The Mayo Clinic argued that Ahearn was not “aggrieved” as required by this section because having waived the balance and agreed to pay his attorney’s fees and costs, Ahearn had suffered no loss and had no actual damages.
The Court disagreed. The term “aggrieved,” the Court reasoned, indicated an intentional legislative distinction and it would not read it as the equivalent of having “suffered a loss.” The Appeals Court, citing its prior decision in Davis v. Powertel, Inc., 776 So. 2d 971, 975 (Fla. 1st DCA 2000), reasoned that Ahearn may pursue his claims as “an aggrieved party” even if the relief would only be to protect “consumers who have not yet been harmed by the unlawful trade practice.” In concluding that a party is not required to have suffered “actual damages” to obtain FDUTPA injunctive relief the Court pointed out that for someone to be aggrieved under the FDUTPA “the injury claimed to have been suffered cannot be merely speculative.” The Court further determined that due to the language of § 501.211(1) governing declaratory and injunctive relief, the offending conduct need not be continuing to create a cause of action, rather there must be a demonstration of a specific past, present or future grievance.
While Ahearn’s individual and putative class claims for FDUTPA injunctive relief remained viable, the issue of whether Ahearn had been “aggrieved” was not resolved.
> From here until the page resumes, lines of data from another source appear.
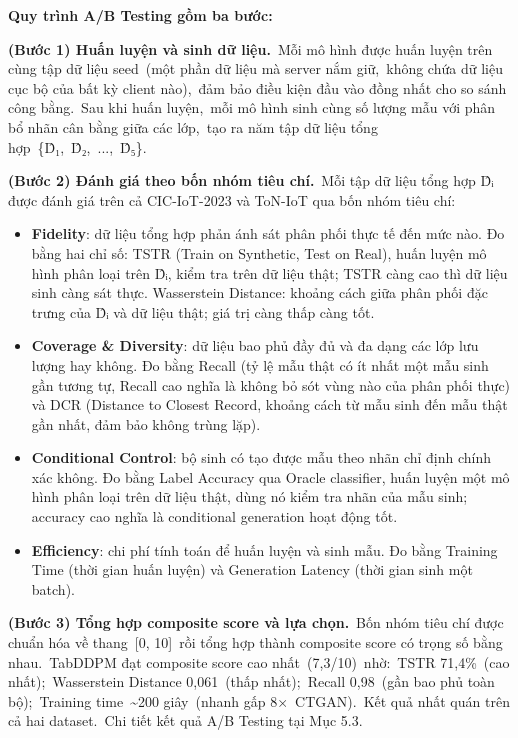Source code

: \textbf{Quy trình A/B Testing gồm ba bước:}

\textbf{(Bước 1) Huấn luyện và sinh dữ liệu.}~Mỗi mô hình được huấn luyện trên cùng tập dữ liệu seed~(một phần dữ liệu mà server nắm giữ,~không chứa dữ liệu cục bộ của bất kỳ client nào),~đảm bảo điều kiện đầu vào đồng nhất cho so sánh công bằng.~Sau khi huấn luyện,~mỗi mô hình sinh cùng số lượng mẫu với phân bổ nhãn cân bằng giữa các lớp,~tạo ra năm tập dữ liệu tổng hợp~\{D̂₁,~D̂₂,~...,~D̂₅\}.

\textbf{(Bước 2) Đánh giá theo bốn nhóm tiêu chí.}~Mỗi tập dữ liệu tổng hợp D̂ᵢ được đánh giá trên cả CIC-IoT-2023 và ToN-IoT qua bốn nhóm tiêu chí:

\begin{itemize}
\item
  \textbf{Fidelity}: dữ liệu tổng hợp phản ánh sát phân phối thực tế đến mức nào. Đo bằng hai chỉ số: TSTR (Train on Synthetic, Test on Real), huấn luyện mô hình phân loại trên D̂ᵢ, kiểm tra trên dữ liệu thật; TSTR càng cao thì dữ liệu sinh càng sát thực. Wasserstein Distance: khoảng cách giữa phân phối đặc trưng của D̂ᵢ và dữ liệu thật; giá trị càng thấp càng tốt.
\item
  \textbf{Coverage \& Diversity}: dữ liệu bao phủ đầy đủ và đa dạng các lớp lưu lượng hay không. Đo bằng Recall (tỷ lệ mẫu thật có ít nhất một mẫu sinh gần tương tự, Recall cao nghĩa là không bỏ sót vùng nào của phân phối thực) và DCR (Distance to Closest Record, khoảng cách từ mẫu sinh đến mẫu thật gần nhất, đảm bảo không trùng lặp).
\item
  \textbf{Conditional Control}: bộ sinh có tạo được mẫu theo nhãn chỉ định chính xác không. Đo bằng Label Accuracy qua Oracle classifier, huấn luyện một mô hình phân loại trên dữ liệu thật, dùng nó kiểm tra nhãn của mẫu sinh; accuracy cao nghĩa là conditional generation hoạt động tốt.
\item
  \textbf{Efficiency}: chi phí tính toán để huấn luyện và sinh mẫu. Đo bằng Training Time (thời gian huấn luyện) và Generation Latency (thời gian sinh một batch).
\end{itemize}

\textbf{(Bước 3) Tổng hợp composite score và lựa chọn.}~Bốn nhóm tiêu chí được chuẩn hóa về thang~{[}0, 10{]}~rồi tổng hợp thành composite score có trọng số bằng nhau.~TabDDPM đạt composite score cao nhất~(7,3/10)~nhờ:~TSTR 71,4\%~(cao nhất);~Wasserstein Distance 0,061~(thấp nhất);~Recall 0,98~(gần bao phủ toàn bộ);~Training time~\textasciitilde200 giây~(nhanh gấp 8×~CTGAN).~Kết quả nhất quán trên cả hai dataset.~Chi tiết kết quả A/B Testing tại Mục 5.3.

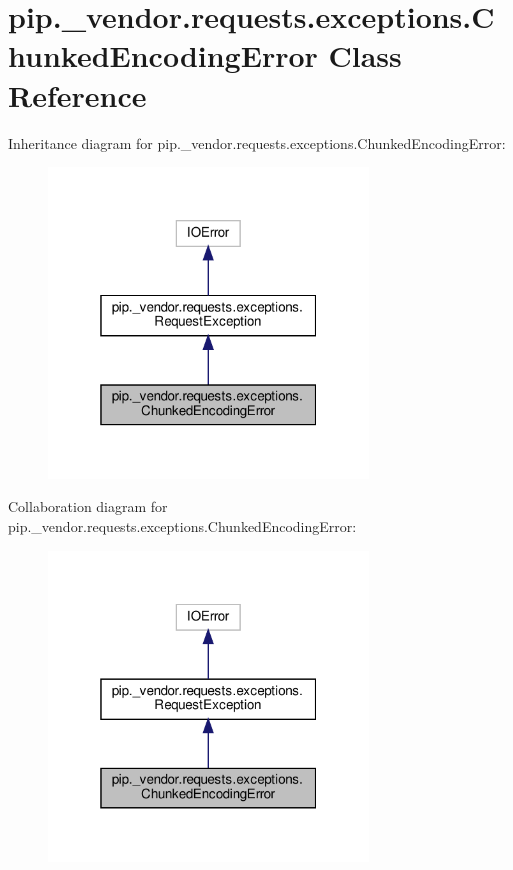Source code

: \hypertarget{classpip_1_1__vendor_1_1requests_1_1exceptions_1_1ChunkedEncodingError}{}\section{pip.\+\_\+vendor.\+requests.\+exceptions.\+Chunked\+Encoding\+Error Class Reference}
\label{classpip_1_1__vendor_1_1requests_1_1exceptions_1_1ChunkedEncodingError}


Inheritance diagram for pip.\+\_\+vendor.\+requests.\+exceptions.\+Chunked\+Encoding\+Error\+:
\nopagebreak
\begin{figure}[H]
\begin{center}
\leavevmode
\includegraphics[width=241pt]{classpip_1_1__vendor_1_1requests_1_1exceptions_1_1ChunkedEncodingError__inherit__graph}
\end{center}
\end{figure}


Collaboration diagram for pip.\+\_\+vendor.\+requests.\+exceptions.\+Chunked\+Encoding\+Error\+:
\nopagebreak
\begin{figure}[H]
\begin{center}
\leavevmode
\includegraphics[width=241pt]{classpip_1_1__vendor_1_1requests_1_1exceptions_1_1ChunkedEncodingError__coll__graph}
\end{center}
\end{figure}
The Court sent this question back to the trial court.
Dissent Says Opinion Goes Too Far
The dissent disagreed that for one to be”aggrieved” and entitled to FDUTPA injunctive relief, a person must suffer some damage, even if it was not an out-of-pocket, actual loss. The distinction between “suffered a loss” and “aggrieved” simply allows persons who have no out-of-pocket, actual damage to seek an injunction where they have still suffered consequential damages, damages from loss of value or “stigma damages” which while still a damage, cannot be recovered as a monetary award under the FDUTPA.
The majority decision goes too far, the dissent argued, because it allows FDUTPA claims to proceed where no damages or loss can be identified and “need not demonstrate that they have been adversely affected or harmed.”